That famous opening of L.P. Hartley’s novel The Go-Between—“The past is a foreign country: they do things differently there”—has become a cliché of the present time. But some things in the past are more different than others. Isaiah Berlin used to say that some things change and some things don’t, and that it is important for the historian of ideas to sense by instinct which is which. Take the case of George Eliot—Mary Ann Evans as she then was—an ardent and naive young woman in 1845. Like all young women she had a special girlfriend, Sara Hennell, and, Hughes writes, “there was no room in Mary Ann’s life for another significant emotional attachment.” Still, her half-sister Fanny Houghton thought she had found a nice boy for Mary Ann, a good-looking young picture restorer, himself prepared to take a keen interest in this plain but intelligent and articulate young woman. All went well: the sound of wedding bells almost audible. But quite abruptly Mary Ann decided no: she couldn’t love or respect him enough to marry him. And the decision gave her a series of psychosomatic headaches.

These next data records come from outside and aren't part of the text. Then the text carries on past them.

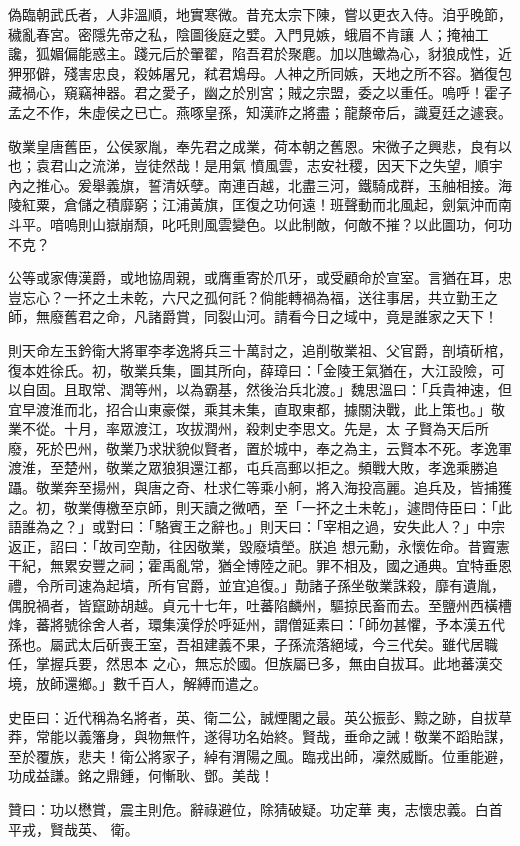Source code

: \begin{pinyinscope}
 偽臨朝武氏者，人非溫順，地實寒微。昔充太宗下陳，嘗以更衣入侍。洎乎晚節，穢亂春宮。密隱先帝之私，陰圖後庭之嬖。入門見嫉，蛾眉不肯讓
 人；掩袖工讒，狐媚偏能惑主。踐元后於翬翟，陷吾君於聚麀。加以虺蠍為心，豺狼成性，近狎邪僻，殘害忠良，殺姊屠兄，弒君鴆母。人神之所同嫉，天地之所不容。猶復包藏禍心，窺竊神器。君之愛子，幽之於別宮；賊之宗盟，委之以重任。嗚呼！霍子孟之不作，朱虛侯之已亡。燕啄皇孫，知漢祚之將盡；龍漦帝后，識夏廷之遽衰。



 敬業皇唐舊臣，公侯冢胤，奉先君之成業，荷本朝之舊恩。宋微子之興悲，良有以也；袁君山之流涕，豈徒然哉！是用氣
 憤風雲，志安社稷，因天下之失望，順宇內之推心。爰舉義旗，誓清妖孽。南連百越，北盡三河，鐵騎成群，玉舳相接。海陵紅粟，倉儲之積靡窮；江浦黃旗，匡復之功何遠！班聲動而北風起，劍氣沖而南斗平。喑嗚則山嶽崩頹，叱吒則風雲變色。以此制敵，何敵不摧？以此圖功，何功不克？



 公等或家傳漢爵，或地協周親，或膺重寄於爪牙，或受顧命於宣室。言猶在耳，忠豈忘心？一抔之土未乾，六尺之孤何託？倘能轉禍為福，送往事居，共立勤王之
 師，無廢舊君之命，凡諸爵賞，同裂山河。請看今日之域中，竟是誰家之天下！



 則天命左玉鈐衛大將軍李孝逸將兵三十萬討之，追削敬業祖、父官爵，剖墳斫棺，復本姓徐氏。初，敬業兵集，圖其所向，薛璋曰：「金陵王氣猶在，大江設險，可以自固。且取常、潤等州，以為霸基，然後治兵北渡。」魏思溫曰：「兵貴神速，但宜早渡淮而北，招合山東豪傑，乘其未集，直取東都，據關決戰，此上策也。」敬業不從。十月，率眾渡江，攻拔潤州，殺刺史李思文。先是，太
 子賢為天后所廢，死於巴州，敬業乃求狀貌似賢者，置於城中，奉之為主，云賢本不死。孝逸軍渡淮，至楚州，敬業之眾狼狽還江都，屯兵高郵以拒之。頻戰大敗，孝逸乘勝追躡。敬業奔至揚州，與唐之奇、杜求仁等乘小舸，將入海投高麗。追兵及，皆捕獲之。初，敬業傳檄至京師，則天讀之微哂，至「一抔之土未乾」，遽問侍臣曰：「此語誰為之？」或對曰：「駱賓王之辭也。」則天曰：「宰相之過，安失此人？」中宗返正，詔曰：「故司空勣，往因敬業，毀廢墳塋。朕追
 想元勳，永懷佐命。昔竇憲干紀，無累安豐之祠；霍禹亂常，猶全博陸之祀。罪不相及，國之通典。宜特垂恩禮，令所司速為起墳，所有官爵，並宜追復。」勣諸子孫坐敬業誅殺，靡有遺胤，偶脫禍者，皆竄跡胡越。貞元十七年，吐蕃陷麟州，驅掠民畜而去。至鹽州西橫槽烽，蕃將號徐舍人者，環集漢俘於呼延州，謂僧延素曰：「師勿甚懼，予本漢五代孫也。屬武太后斫喪王室，吾祖建義不果，子孫流落絕域，今三代矣。雖代居職任，掌握兵要，然思本
 之心，無忘於國。但族屬已多，無由自拔耳。此地蕃漢交境，放師還鄉。」數千百人，解縛而遣之。



 史臣曰：近代稱為名將者，英、衛二公，誠煙閣之最。英公振彭、黥之跡，自拔草莽，常能以義籓身，與物無忤，遂得功名始終。賢哉，垂命之誡！敬業不蹈貽謀，至於覆族，悲夫！衛公將家子，綽有渭陽之風。臨戎出師，凜然威斷。位重能避，功成益謙。銘之鼎鍾，何慚耿、鄧。美哉！



 贊曰：功以懋賞，震主則危。辭祿避位，除猜破疑。功定華
 夷，志懷忠義。白首平戎，賢哉英、
 衛。



\end{pinyinscope}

And so Mary Ann Evans, child of worthy yeoman farm contractors in the English Midlands, was saved from becoming Mrs. Somebody or other, to become in time George Eliot. But the point is how familiar that particular situation and its outcome still seems to us today, give or take a few minor changes in social and sexual expectation. Mary Ann Evans was an ordinary woman who had not yet become George Eliot the Victorian, separated from us in a culture that really does seem different from our own, in outlook, in ideas, and in behavior. Jane Austen feels far closer. George Eliot, always wary of her great predecessor and sometimes downright rude about her, feared above all her lack of reverence. For if there is one thing that makes the high-minded Victorians appear marooned in an age and a country that is irrevocably, terminally foreign, it is the way so many of them clung to a rigid uncompromising reverence in the midst of an equally uncompromising disbelief. The believer can laugh at what he believes: the disbeliever has no choice but to be wholly serious about the ethical commandments that have taken its place.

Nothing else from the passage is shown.